### [Brief]
Restate the following entries exactly. Keep the pictures out.
--- Supplied records Enclosed Below ---
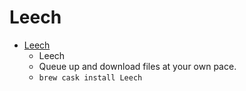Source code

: # Leech
- [Leech](https://manytricks.com/leech/)
  -  Leech
  - Queue up and download files at your own pace.
  - `brew cask install Leech`
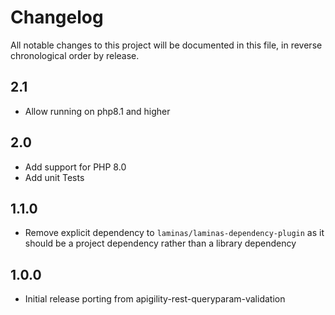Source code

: # Changelog

All notable changes to this project will be documented in this file, in reverse chronological order by release.

## 2.1
- Allow running on php8.1 and higher

## 2.0
- Add support for PHP 8.0
- Add unit Tests

## 1.1.0
- Remove explicit dependency to `laminas/laminas-dependency-plugin` as it should be a project
dependency rather than a library dependency

## 1.0.0
- Initial release porting from apigility-rest-queryparam-validation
--- End of Enclosed Supplied records ---
### [Written reply]
Source code

: # Leech
- [Leech](https://manytricks.com/leech/)
  -  Leech
  - Queue up and download files at your own pace.
  - `brew cask install Leech`
Source code

: # Changelog

All notable changes to this project will be documented in this file, in reverse chronological order by release.

## 2.1
- Allow running on php8.1 and higher

## 2.0
- Add support for PHP 8.0
- Add unit Tests

## 1.1.0
- Remove explicit dependency to `laminas/laminas-dependency-plugin` as it should be a project
dependency rather than a library dependency

## 1.0.0
- Initial release porting from apigility-rest-queryparam-validation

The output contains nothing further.